И жаль, что ее переполошили известием, что Моника в Женеве. И разве она, мать, не обязана была поехать в Женеву? О ля-ля! Она же мать.
Но при появлении Молиара бедняжка Люси испугалась. Вот уж такого осложнения она никак не ожидала. Паникерша в душе, она подумала не о Монике, а о своем Робере. И надо же случиться такому. И именно теперь, когда барон купил для своей Люси старинный замок «Шато Марго» в департаменте Жиронда. Замок настоящий, по преданиям, принадлежавший самой королеве Маргарите Наваррской, замок, в котором имеются подвалы со знаменитыми старыми винами, красным крепленым и белым сухим. Бог мой!.. Если Робер узнает про Молиара? Не видать ей тогда ни замка, ни титула баронессы как своих ушей.

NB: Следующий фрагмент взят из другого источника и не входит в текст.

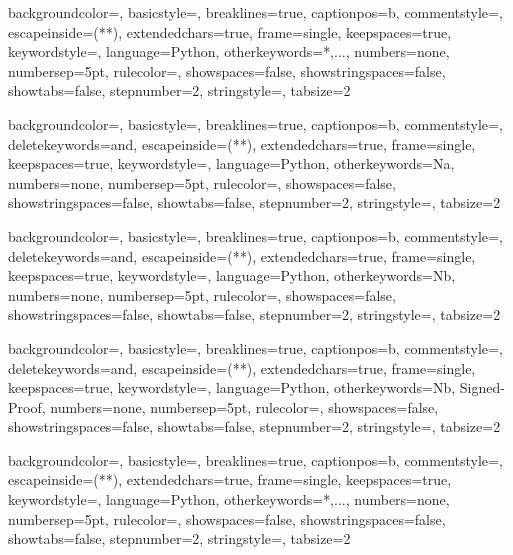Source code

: \documentclass{MScthesisITEM}
\begin{document}
 {backgroundcolor=\color{myback}, basicstyle=\normalsize, breaklines=true, captionpos=b,                commentstyle=\color{mygreen}, escapeinside={(*}{*)}, extendedchars=true, frame=single, keepspaces=true, keywordstyle=\color{black}, language=Python, otherkeywords={*,...}, numbers=none, numbersep=5pt, rulecolor=\color{mygray}, showspaces=false, showstringspaces=false, showtabs=false, stepnumber=2, stringstyle=\color{mymauve}, tabsize=2}   

 {backgroundcolor=\color{myback}, basicstyle=\normalsize, breaklines=true, captionpos=b, commentstyle=\color{mygreen}, deletekeywords={and}, escapeinside={(*}{*)}, extendedchars=true, frame=single, keepspaces=true, keywordstyle=\color{blue}, language=Python, otherkeywords={Na}, numbers=none, numbersep=5pt, rulecolor=\color{mygray}, showspaces=false, showstringspaces=false, showtabs=false, stepnumber=2, stringstyle=\color{mymauve}, tabsize=2}

 {backgroundcolor=\color{myback}, basicstyle=\normalsize, breaklines=true, captionpos=b, commentstyle=\color{mygreen}, deletekeywords={and}, escapeinside={(*}{*)}, extendedchars=true, frame=single, keepspaces=true, keywordstyle=\color{blue}, language=Python, otherkeywords={Nb}, numbers=none, numbersep=5pt, rulecolor=\color{mygray}, showspaces=false, showstringspaces=false, showtabs=false, stepnumber=2, stringstyle=\color{mymauve}, tabsize=2}

 {backgroundcolor=\color{myback}, basicstyle=\normalsize, breaklines=true, captionpos=b, commentstyle=\color{mygreen}, deletekeywords={and}, escapeinside={(*}{*)}, extendedchars=true, frame=single, keepspaces=true, keywordstyle=\color{blue}, language=Python, otherkeywords={Nb, Signed-Proof}, numbers=none, numbersep=5pt, rulecolor=\color{mygray}, showspaces=false, showstringspaces=false, showtabs=false, stepnumber=2, stringstyle=\color{mymauve}, tabsize=2} 

 {backgroundcolor=\color{myback}, basicstyle=\normalsize, breaklines=true, captionpos=b,                commentstyle=\color{mygreen}, escapeinside={(*}{*)}, extendedchars=true, frame=single, keepspaces=true, keywordstyle=\color{blue}, language=Python, otherkeywords={*,...}, numbers=none, numbersep=5pt, rulecolor=\color{mygray}, showspaces=false, showstringspaces=false, showtabs=false, stepnumber=2, stringstyle=\color{mymauve}, tabsize=2}
\end{document}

Бог мой, привидения возвращаются! Что от нее хочет это привидение — Молиар, подлинную фамилию которого она забыла. Она помнила, что его зовут Пьер, или по-русски Петр, и что лишь случайность спасла ее от участи неверных жен эмира, которых казнили в нижней конюшне Арка. Страх смерти стер все воспоминания. Она глядела на одутловатое, небрежно побритое лицо этого… Бог мой, как с возрастом меняется внешность людей! А она ведь чуть не погибла из-за него. Какое счастье, что эмир был слеп в своей страсти к ней!